SOURCE DATA -
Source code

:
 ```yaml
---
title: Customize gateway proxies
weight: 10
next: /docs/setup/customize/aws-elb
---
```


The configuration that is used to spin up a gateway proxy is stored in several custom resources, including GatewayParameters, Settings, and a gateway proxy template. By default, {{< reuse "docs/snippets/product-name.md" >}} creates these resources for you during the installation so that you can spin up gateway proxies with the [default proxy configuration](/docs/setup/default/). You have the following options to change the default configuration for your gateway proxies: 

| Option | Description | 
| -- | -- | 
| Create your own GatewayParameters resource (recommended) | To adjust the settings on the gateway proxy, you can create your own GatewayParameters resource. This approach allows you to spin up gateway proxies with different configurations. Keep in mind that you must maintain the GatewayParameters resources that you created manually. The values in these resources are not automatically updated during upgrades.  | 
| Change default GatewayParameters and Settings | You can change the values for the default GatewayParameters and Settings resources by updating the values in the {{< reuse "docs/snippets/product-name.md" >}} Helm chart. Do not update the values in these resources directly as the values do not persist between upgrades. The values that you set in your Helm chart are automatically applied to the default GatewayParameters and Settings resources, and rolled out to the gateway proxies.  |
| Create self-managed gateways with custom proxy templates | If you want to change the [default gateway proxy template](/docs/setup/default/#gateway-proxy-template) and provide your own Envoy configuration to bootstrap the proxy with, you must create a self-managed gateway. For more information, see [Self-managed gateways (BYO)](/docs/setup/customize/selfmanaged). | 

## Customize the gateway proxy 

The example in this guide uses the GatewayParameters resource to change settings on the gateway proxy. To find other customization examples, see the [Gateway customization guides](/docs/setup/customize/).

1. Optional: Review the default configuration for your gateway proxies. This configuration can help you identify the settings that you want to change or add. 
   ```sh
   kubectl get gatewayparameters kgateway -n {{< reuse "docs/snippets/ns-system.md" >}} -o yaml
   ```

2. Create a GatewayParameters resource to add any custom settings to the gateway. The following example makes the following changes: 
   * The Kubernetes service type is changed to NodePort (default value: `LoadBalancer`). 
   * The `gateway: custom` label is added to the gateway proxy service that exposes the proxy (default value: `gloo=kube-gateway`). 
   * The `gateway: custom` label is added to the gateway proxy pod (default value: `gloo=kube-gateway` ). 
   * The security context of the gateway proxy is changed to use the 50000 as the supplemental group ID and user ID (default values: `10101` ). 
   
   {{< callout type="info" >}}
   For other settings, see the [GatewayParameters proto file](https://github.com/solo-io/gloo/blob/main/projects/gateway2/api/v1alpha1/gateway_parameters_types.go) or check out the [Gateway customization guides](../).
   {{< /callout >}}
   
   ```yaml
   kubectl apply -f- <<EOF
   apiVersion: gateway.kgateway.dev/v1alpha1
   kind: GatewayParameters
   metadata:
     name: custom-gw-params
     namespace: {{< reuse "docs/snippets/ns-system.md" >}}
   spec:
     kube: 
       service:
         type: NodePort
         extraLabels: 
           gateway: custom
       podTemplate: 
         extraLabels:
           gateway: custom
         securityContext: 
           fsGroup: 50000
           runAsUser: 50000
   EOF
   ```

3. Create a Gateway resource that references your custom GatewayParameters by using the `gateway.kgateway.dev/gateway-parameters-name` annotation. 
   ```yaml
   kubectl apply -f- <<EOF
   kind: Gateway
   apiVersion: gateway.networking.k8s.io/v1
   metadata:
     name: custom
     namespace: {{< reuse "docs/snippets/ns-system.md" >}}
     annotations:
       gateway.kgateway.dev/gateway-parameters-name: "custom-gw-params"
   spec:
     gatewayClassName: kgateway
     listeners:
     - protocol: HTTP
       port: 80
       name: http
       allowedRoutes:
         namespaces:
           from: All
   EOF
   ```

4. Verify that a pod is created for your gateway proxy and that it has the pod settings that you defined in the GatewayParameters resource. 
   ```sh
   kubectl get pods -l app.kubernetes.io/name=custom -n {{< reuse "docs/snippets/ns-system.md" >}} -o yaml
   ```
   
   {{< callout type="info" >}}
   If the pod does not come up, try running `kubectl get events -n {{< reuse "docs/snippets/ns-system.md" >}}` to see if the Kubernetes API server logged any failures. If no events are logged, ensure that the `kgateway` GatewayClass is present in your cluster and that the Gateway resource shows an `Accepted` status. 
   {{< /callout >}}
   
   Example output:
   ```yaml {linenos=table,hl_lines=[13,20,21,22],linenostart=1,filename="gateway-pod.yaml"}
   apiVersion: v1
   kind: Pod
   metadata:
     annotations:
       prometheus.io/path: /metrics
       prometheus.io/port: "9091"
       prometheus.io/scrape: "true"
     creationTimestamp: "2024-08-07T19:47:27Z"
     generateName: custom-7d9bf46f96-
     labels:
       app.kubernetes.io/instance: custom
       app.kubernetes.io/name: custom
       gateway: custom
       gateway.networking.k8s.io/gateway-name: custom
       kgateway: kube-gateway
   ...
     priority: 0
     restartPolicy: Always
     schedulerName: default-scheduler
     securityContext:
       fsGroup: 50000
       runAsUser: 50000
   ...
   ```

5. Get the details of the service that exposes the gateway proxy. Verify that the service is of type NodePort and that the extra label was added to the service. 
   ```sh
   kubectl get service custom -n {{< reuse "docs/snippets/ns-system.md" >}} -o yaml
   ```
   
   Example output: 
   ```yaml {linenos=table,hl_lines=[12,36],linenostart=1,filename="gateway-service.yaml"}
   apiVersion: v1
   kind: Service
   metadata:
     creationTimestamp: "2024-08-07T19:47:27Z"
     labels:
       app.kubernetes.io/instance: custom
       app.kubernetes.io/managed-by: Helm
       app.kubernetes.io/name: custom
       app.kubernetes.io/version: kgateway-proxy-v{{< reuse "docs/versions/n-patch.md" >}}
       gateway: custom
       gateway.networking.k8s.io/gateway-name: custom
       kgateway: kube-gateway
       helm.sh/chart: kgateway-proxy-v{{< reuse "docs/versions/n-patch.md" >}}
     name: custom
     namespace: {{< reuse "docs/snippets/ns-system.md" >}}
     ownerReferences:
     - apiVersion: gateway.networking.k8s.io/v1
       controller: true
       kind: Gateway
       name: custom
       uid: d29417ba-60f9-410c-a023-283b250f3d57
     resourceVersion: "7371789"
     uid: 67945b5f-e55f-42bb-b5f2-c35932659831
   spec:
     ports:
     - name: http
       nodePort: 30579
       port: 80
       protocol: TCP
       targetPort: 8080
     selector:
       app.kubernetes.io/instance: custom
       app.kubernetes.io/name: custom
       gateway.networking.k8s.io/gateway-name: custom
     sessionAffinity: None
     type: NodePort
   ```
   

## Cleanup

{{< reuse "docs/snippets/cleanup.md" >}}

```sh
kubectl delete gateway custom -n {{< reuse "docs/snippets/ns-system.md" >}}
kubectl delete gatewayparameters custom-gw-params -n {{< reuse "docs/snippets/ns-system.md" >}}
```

TASK ITEM -
Write the material above out once more, exactly as it stands.

ANSWER BOX -
Source code

:
 ```yaml
---
title: Customize gateway proxies
weight: 10
next: /docs/setup/customize/aws-elb
---
```


The configuration that is used to spin up a gateway proxy is stored in several custom resources, including GatewayParameters, Settings, and a gateway proxy template. By default, {{< reuse "docs/snippets/product-name.md" >}} creates these resources for you during the installation so that you can spin up gateway proxies with the [default proxy configuration](/docs/setup/default/). You have the following options to change the default configuration for your gateway proxies: 

| Option | Description | 
| -- | -- | 
| Create your own GatewayParameters resource (recommended) | To adjust the settings on the gateway proxy, you can create your own GatewayParameters resource. This approach allows you to spin up gateway proxies with different configurations. Keep in mind that you must maintain the GatewayParameters resources that you created manually. The values in these resources are not automatically updated during upgrades.  | 
| Change default GatewayParameters and Settings | You can change the values for the default GatewayParameters and Settings resources by updating the values in the {{< reuse "docs/snippets/product-name.md" >}} Helm chart. Do not update the values in these resources directly as the values do not persist between upgrades. The values that you set in your Helm chart are automatically applied to the default GatewayParameters and Settings resources, and rolled out to the gateway proxies.  |
| Create self-managed gateways with custom proxy templates | If you want to change the [default gateway proxy template](/docs/setup/default/#gateway-proxy-template) and provide your own Envoy configuration to bootstrap the proxy with, you must create a self-managed gateway. For more information, see [Self-managed gateways (BYO)](/docs/setup/customize/selfmanaged). | 

## Customize the gateway proxy 

The example in this guide uses the GatewayParameters resource to change settings on the gateway proxy. To find other customization examples, see the [Gateway customization guides](/docs/setup/customize/).

1. Optional: Review the default configuration for your gateway proxies. This configuration can help you identify the settings that you want to change or add. 
   ```sh
   kubectl get gatewayparameters kgateway -n {{< reuse "docs/snippets/ns-system.md" >}} -o yaml
   ```

2. Create a GatewayParameters resource to add any custom settings to the gateway. The following example makes the following changes: 
   * The Kubernetes service type is changed to NodePort (default value: `LoadBalancer`). 
   * The `gateway: custom` label is added to the gateway proxy service that exposes the proxy (default value: `gloo=kube-gateway`). 
   * The `gateway: custom` label is added to the gateway proxy pod (default value: `gloo=kube-gateway` ). 
   * The security context of the gateway proxy is changed to use the 50000 as the supplemental group ID and user ID (default values: `10101` ). 
   
   {{< callout type="info" >}}
   For other settings, see the [GatewayParameters proto file](https://github.com/solo-io/gloo/blob/main/projects/gateway2/api/v1alpha1/gateway_parameters_types.go) or check out the [Gateway customization guides](../).
   {{< /callout >}}
   
   ```yaml
   kubectl apply -f- <<EOF
   apiVersion: gateway.kgateway.dev/v1alpha1
   kind: GatewayParameters
   metadata:
     name: custom-gw-params
     namespace: {{< reuse "docs/snippets/ns-system.md" >}}
   spec:
     kube: 
       service:
         type: NodePort
         extraLabels: 
           gateway: custom
       podTemplate: 
         extraLabels:
           gateway: custom
         securityContext: 
           fsGroup: 50000
           runAsUser: 50000
   EOF
   ```

3. Create a Gateway resource that references your custom GatewayParameters by using the `gateway.kgateway.dev/gateway-parameters-name` annotation. 
   ```yaml
   kubectl apply -f- <<EOF
   kind: Gateway
   apiVersion: gateway.networking.k8s.io/v1
   metadata:
     name: custom
     namespace: {{< reuse "docs/snippets/ns-system.md" >}}
     annotations:
       gateway.kgateway.dev/gateway-parameters-name: "custom-gw-params"
   spec:
     gatewayClassName: kgateway
     listeners:
     - protocol: HTTP
       port: 80
       name: http
       allowedRoutes:
         namespaces:
           from: All
   EOF
   ```

4. Verify that a pod is created for your gateway proxy and that it has the pod settings that you defined in the GatewayParameters resource. 
   ```sh
   kubectl get pods -l app.kubernetes.io/name=custom -n {{< reuse "docs/snippets/ns-system.md" >}} -o yaml
   ```
   
   {{< callout type="info" >}}
   If the pod does not come up, try running `kubectl get events -n {{< reuse "docs/snippets/ns-system.md" >}}` to see if the Kubernetes API server logged any failures. If no events are logged, ensure that the `kgateway` GatewayClass is present in your cluster and that the Gateway resource shows an `Accepted` status. 
   {{< /callout >}}
   
   Example output:
   ```yaml {linenos=table,hl_lines=[13,20,21,22],linenostart=1,filename="gateway-pod.yaml"}
   apiVersion: v1
   kind: Pod
   metadata:
     annotations:
       prometheus.io/path: /metrics
       prometheus.io/port: "9091"
       prometheus.io/scrape: "true"
     creationTimestamp: "2024-08-07T19:47:27Z"
     generateName: custom-7d9bf46f96-
     labels:
       app.kubernetes.io/instance: custom
       app.kubernetes.io/name: custom
       gateway: custom
       gateway.networking.k8s.io/gateway-name: custom
       kgateway: kube-gateway
   ...
     priority: 0
     restartPolicy: Always
     schedulerName: default-scheduler
     securityContext:
       fsGroup: 50000
       runAsUser: 50000
   ...
   ```

5. Get the details of the service that exposes the gateway proxy. Verify that the service is of type NodePort and that the extra label was added to the service. 
   ```sh
   kubectl get service custom -n {{< reuse "docs/snippets/ns-system.md" >}} -o yaml
   ```
   
   Example output: 
   ```yaml {linenos=table,hl_lines=[12,36],linenostart=1,filename="gateway-service.yaml"}
   apiVersion: v1
   kind: Service
   metadata:
     creationTimestamp: "2024-08-07T19:47:27Z"
     labels:
       app.kubernetes.io/instance: custom
       app.kubernetes.io/managed-by: Helm
       app.kubernetes.io/name: custom
       app.kubernetes.io/version: kgateway-proxy-v{{< reuse "docs/versions/n-patch.md" >}}
       gateway: custom
       gateway.networking.k8s.io/gateway-name: custom
       kgateway: kube-gateway
       helm.sh/chart: kgateway-proxy-v{{< reuse "docs/versions/n-patch.md" >}}
     name: custom
     namespace: {{< reuse "docs/snippets/ns-system.md" >}}
     ownerReferences:
     - apiVersion: gateway.networking.k8s.io/v1
       controller: true
       kind: Gateway
       name: custom
       uid: d29417ba-60f9-410c-a023-283b250f3d57
     resourceVersion: "7371789"
     uid: 67945b5f-e55f-42bb-b5f2-c35932659831
   spec:
     ports:
     - name: http
       nodePort: 30579
       port: 80
       protocol: TCP
       targetPort: 8080
     selector:
       app.kubernetes.io/instance: custom
       app.kubernetes.io/name: custom
       gateway.networking.k8s.io/gateway-name: custom
     sessionAffinity: None
     type: NodePort
   ```
   

## Cleanup

{{< reuse "docs/snippets/cleanup.md" >}}

```sh
kubectl delete gateway custom -n {{< reuse "docs/snippets/ns-system.md" >}}
kubectl delete gatewayparameters custom-gw-params -n {{< reuse "docs/snippets/ns-system.md" >}}
```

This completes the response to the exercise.